The question should really be what are the chances of dying of covid or blood clotting without the vaccine vs having had the vaccine.

Blod clots are relatively normal. Even brain hemos are fairly normal in young ages. Athletes have them in abundance. Shit I've had one. I think what sets this apart from what you can normally expect is that platelet count. The specialist from the leading hospital in Norway said it was very rare, which I think it the medical world actually means something.

Unfortunately it's also why treatment becomes difficult and why people are dying cause if I've understood it correctly (and since I'm a former patient I really should know this, but I don't), the platelets is what helps your blood create clots and coagulation when you have a bleeding. So if you have a brain hemorrage and you got this problem, you aren't able to fix yourself like you normally would. I'm guessing it would be a bit like giving a brain hemo patient a blood thinner (like you would against blod clots). Anyway, feel free to correct my ignorance, but I think that is just about right.

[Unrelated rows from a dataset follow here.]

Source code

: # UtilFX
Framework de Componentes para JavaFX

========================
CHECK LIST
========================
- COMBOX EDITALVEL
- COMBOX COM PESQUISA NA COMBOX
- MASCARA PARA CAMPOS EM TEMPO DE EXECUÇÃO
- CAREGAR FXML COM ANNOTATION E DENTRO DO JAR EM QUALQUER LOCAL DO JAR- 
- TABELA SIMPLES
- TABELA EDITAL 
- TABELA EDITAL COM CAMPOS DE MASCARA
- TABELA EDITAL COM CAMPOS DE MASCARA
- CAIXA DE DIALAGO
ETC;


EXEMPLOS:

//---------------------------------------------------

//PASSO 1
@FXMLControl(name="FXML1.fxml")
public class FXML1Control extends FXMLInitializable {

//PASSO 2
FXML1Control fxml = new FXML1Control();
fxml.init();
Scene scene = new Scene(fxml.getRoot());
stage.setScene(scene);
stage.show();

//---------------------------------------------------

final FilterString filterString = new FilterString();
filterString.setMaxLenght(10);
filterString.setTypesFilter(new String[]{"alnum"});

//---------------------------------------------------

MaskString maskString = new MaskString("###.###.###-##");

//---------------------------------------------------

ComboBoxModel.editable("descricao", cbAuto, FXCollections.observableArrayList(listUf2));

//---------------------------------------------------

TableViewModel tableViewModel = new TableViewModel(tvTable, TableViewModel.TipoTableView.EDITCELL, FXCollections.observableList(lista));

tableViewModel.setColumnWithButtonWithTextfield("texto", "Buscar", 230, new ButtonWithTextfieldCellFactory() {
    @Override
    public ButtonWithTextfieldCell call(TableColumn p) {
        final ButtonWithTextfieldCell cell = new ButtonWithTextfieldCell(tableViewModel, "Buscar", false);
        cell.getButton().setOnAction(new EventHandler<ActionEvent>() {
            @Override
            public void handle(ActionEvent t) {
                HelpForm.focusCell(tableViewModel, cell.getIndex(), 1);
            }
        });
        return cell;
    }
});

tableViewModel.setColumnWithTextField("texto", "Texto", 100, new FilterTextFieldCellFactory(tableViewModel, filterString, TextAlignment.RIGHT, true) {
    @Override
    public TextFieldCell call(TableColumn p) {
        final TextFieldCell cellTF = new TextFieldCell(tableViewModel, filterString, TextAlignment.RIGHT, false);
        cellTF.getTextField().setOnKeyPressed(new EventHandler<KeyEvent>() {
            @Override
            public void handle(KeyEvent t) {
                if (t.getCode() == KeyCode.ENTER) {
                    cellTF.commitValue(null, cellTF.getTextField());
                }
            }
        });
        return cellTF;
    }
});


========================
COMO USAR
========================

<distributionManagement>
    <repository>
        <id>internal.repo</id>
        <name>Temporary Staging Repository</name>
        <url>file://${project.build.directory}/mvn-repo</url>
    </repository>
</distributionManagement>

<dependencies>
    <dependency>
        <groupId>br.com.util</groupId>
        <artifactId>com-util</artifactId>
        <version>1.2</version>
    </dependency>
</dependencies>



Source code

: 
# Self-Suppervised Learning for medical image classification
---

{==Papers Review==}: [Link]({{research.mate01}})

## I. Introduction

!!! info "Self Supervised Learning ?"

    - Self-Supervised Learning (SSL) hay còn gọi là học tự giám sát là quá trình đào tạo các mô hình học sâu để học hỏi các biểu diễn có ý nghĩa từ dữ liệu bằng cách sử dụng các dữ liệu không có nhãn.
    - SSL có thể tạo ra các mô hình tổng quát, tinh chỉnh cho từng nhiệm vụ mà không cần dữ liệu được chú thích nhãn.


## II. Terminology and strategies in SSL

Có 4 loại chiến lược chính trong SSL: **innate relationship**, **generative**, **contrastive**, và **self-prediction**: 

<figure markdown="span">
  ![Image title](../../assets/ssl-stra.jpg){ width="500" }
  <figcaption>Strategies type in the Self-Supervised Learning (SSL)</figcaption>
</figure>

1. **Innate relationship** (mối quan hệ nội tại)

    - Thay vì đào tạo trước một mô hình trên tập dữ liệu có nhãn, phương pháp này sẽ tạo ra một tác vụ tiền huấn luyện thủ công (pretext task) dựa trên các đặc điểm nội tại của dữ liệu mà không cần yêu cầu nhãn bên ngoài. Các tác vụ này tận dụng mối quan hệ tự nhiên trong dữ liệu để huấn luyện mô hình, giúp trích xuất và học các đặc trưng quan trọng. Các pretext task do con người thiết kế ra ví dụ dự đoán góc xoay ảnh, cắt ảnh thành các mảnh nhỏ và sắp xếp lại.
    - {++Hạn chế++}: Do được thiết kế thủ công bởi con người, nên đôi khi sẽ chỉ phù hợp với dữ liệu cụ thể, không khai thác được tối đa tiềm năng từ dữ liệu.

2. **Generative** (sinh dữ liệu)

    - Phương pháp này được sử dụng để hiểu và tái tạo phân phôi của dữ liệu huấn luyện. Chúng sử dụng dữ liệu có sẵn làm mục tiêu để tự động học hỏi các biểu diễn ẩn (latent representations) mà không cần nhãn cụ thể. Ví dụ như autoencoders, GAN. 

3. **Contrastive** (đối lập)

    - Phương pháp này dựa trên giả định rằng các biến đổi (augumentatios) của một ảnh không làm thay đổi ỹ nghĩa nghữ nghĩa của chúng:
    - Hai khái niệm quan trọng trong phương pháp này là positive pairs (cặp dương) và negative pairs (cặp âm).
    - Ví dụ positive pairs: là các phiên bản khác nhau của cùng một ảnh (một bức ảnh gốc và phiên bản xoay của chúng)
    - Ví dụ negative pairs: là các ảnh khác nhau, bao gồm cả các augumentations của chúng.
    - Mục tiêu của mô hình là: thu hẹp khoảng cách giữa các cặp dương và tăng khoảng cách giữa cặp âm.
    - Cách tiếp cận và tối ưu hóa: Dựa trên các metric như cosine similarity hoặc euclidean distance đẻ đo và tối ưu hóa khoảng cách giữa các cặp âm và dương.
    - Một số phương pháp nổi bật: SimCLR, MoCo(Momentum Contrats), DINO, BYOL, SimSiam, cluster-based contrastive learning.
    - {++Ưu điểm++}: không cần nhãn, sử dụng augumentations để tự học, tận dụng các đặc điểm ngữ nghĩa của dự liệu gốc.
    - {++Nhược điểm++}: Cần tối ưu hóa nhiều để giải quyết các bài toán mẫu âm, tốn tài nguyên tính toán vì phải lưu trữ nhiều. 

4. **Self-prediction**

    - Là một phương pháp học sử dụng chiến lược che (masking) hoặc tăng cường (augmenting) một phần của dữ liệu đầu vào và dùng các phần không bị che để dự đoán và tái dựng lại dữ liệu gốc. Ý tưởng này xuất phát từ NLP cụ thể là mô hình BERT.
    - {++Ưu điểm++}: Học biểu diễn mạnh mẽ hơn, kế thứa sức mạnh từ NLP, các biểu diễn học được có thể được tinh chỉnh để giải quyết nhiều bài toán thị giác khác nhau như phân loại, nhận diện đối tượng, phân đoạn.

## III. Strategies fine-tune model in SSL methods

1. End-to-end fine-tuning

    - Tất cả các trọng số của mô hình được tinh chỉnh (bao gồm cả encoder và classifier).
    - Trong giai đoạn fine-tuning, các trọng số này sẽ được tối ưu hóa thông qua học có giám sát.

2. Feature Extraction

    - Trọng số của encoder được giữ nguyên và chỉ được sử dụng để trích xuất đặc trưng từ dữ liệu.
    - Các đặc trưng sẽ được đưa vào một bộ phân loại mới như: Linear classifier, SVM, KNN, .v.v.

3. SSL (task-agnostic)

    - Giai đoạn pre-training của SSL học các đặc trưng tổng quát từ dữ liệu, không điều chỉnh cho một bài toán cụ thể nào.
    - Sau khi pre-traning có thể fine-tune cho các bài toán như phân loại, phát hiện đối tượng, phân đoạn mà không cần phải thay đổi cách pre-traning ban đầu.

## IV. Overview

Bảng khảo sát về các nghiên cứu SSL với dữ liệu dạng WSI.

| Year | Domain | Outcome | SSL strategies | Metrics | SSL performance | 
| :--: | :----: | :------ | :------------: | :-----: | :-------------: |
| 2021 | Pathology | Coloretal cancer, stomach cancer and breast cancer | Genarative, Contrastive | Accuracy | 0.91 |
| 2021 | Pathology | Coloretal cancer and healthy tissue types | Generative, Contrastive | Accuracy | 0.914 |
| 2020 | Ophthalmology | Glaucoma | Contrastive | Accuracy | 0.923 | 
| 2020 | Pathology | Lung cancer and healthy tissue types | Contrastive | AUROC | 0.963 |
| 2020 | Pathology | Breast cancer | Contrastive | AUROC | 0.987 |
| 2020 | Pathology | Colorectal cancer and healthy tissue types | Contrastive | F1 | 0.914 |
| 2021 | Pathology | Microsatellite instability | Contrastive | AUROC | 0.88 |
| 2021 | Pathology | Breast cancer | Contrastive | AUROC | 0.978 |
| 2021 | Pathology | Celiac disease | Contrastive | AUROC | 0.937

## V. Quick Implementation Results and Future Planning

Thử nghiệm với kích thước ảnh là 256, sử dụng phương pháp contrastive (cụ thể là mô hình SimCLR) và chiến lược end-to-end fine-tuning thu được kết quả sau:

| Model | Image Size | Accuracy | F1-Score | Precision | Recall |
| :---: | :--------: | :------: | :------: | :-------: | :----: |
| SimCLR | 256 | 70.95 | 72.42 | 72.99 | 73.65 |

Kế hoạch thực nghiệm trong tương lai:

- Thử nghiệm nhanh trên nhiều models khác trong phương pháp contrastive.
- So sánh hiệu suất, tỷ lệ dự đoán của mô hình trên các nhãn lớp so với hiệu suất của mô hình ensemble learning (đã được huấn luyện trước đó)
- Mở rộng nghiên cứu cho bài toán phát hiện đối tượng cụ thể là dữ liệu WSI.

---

I think what's important now is just to figure out what's actually causing it. Because if it isn't the vaccine and it's a systematic error some where else, well it's arguably even more important to find out then. 

I suspect at this point all they can do is collect data from all over Europe and do the elimination method. Apparently there's an EU meeting tonight, so we'll see. I just hope it doesn't evolve to some Brexit blame game bullshit, cause that gives us nothing.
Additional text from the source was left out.